In summary, the rapid progress of COVID-19 vaccine development across both clinical and regulatory settings showcases a number of opportunities applicable to future oncology drug development. Indeed, the benefits of frequent, open communication and information sharing across stakeholders, including government, academia, and community partners, as well as clarity from regulators, could be applied to the clinical cancer drug development paradigm. Speed and agility of trial initiation together with the collective sense of necessity underpinned by robust science may benefit clinical development of novel cancer therapies. Furthermore, practical and meaningful efforts to enroll a diverse population can lead to greater representativeness and advance health equity in clinical research; this can and should be applied to cancer drug development.
SIMPLIFYING TRIAL DESIGN
Adaptations to sustain clinical research during the pandemic have forced reflection on the need for broader changes in the drug development paradigm at the design phase, including the design and conduct of clinical trials as outlined by a recent report from the National Academies.2 There are opportunities to construct clinical trials that are more innovative, reliable, and efficient by focusing on purposeful trial design. Most of these changes are not completely new, but clinical drug development is costly, leading to a culture of risk aversion and historical resistance to change.

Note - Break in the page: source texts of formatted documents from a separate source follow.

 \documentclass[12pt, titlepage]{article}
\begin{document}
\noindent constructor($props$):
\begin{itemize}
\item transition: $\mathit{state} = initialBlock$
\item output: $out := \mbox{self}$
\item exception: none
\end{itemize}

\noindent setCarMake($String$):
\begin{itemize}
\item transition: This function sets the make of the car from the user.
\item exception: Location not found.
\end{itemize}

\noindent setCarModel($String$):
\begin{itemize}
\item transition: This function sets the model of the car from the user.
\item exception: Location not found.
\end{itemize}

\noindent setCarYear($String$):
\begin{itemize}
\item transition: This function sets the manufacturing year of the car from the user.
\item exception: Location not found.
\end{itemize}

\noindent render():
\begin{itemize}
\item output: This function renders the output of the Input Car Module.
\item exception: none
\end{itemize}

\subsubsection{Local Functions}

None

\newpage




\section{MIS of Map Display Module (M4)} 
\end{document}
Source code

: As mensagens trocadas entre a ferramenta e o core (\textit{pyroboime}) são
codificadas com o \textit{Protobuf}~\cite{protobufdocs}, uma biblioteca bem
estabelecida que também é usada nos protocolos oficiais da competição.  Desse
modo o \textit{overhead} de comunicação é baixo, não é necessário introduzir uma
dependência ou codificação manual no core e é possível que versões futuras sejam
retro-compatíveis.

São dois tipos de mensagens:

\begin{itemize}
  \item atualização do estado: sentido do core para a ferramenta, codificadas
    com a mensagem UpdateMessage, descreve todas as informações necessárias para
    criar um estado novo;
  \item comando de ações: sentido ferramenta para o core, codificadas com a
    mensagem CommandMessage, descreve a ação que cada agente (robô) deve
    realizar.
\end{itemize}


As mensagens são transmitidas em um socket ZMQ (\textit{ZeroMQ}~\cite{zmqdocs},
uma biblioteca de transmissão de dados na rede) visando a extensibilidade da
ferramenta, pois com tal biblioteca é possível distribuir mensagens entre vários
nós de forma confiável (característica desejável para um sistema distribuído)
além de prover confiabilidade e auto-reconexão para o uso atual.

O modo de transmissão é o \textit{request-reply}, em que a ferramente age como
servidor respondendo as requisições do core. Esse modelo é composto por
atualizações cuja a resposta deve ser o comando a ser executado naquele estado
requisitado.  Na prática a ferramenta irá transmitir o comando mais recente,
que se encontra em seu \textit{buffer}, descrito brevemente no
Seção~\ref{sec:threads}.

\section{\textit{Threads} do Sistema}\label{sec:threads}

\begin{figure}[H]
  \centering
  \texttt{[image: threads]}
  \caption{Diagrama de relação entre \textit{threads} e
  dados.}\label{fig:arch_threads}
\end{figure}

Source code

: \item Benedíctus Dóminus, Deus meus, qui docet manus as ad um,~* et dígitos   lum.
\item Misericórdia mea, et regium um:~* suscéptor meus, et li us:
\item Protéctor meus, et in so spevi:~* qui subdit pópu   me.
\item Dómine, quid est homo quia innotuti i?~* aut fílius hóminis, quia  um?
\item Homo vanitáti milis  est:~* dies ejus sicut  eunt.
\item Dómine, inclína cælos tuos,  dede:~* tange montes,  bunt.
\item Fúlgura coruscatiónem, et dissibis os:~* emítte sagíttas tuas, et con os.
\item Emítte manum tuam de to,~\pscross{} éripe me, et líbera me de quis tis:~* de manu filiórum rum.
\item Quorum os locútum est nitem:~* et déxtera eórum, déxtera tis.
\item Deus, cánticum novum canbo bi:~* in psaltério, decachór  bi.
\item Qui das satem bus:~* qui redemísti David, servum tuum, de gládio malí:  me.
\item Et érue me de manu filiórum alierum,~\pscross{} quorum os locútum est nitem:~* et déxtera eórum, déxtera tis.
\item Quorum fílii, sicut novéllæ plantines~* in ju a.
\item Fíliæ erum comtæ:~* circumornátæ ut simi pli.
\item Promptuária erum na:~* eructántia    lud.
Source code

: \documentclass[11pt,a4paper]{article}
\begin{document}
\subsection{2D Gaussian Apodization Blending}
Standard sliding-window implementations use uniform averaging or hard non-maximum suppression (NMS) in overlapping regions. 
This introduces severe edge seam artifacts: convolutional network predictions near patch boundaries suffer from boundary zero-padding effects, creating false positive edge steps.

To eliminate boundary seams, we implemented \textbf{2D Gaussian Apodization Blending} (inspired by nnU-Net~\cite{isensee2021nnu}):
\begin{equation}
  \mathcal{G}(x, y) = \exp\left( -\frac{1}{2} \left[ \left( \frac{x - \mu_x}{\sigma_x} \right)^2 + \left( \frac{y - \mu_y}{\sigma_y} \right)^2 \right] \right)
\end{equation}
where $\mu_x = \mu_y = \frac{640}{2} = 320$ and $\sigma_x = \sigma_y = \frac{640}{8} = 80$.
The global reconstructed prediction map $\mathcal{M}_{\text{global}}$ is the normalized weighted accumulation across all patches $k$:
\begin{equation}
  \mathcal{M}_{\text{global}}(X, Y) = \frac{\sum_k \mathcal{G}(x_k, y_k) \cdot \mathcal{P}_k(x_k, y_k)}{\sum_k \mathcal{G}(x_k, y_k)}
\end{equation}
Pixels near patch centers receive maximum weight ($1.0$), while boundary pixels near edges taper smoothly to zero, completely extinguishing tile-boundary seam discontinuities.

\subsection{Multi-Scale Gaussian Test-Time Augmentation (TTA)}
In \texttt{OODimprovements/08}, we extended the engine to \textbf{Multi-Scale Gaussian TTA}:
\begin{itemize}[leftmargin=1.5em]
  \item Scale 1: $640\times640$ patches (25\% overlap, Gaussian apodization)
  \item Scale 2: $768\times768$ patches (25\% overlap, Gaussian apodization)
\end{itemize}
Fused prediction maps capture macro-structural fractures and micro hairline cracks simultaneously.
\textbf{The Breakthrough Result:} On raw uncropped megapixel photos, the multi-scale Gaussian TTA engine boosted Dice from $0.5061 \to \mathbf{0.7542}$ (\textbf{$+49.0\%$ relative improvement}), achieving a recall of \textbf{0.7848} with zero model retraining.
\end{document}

The pandemic produced a compelling need to implement fundamental approaches that have been a part of the fabric of the clinical trials enterprise for decades, but often have been eschewed in favor of more labor-intensive and complex approaches as the clinical trials enterprise has evolved. The principles of efficient trial design are elucidated in detail in the Quality by Design resources extensively documented by the Clinical Trials Transformation Initiative, a public-private partnership that includes more than 80 stakeholders across the clinical trial enterprise.3 When quality is defined as “absence of errors that matter,” it becomes clear that many of the design elements of current clinical trials are not essential to the primary purpose of the trial.4
The Randomized Evaluation of COVID-19 Therapy (RECOVERY) Trial in the United Kingdom epitomizes this approach. By focusing on questions of broad importance to patients, clinicians, and public health practice, eliminating unnecessary data collection and procedures, and embedding the platform for a series of trials within the clinical workflow, the RECOVERY Trial has reeled off a series of vital high-quality results.5,6 The key elements that have led to the success of RECOVERY and its continuing contribution to new knowledge about therapeutics span almost every aspect of trial design.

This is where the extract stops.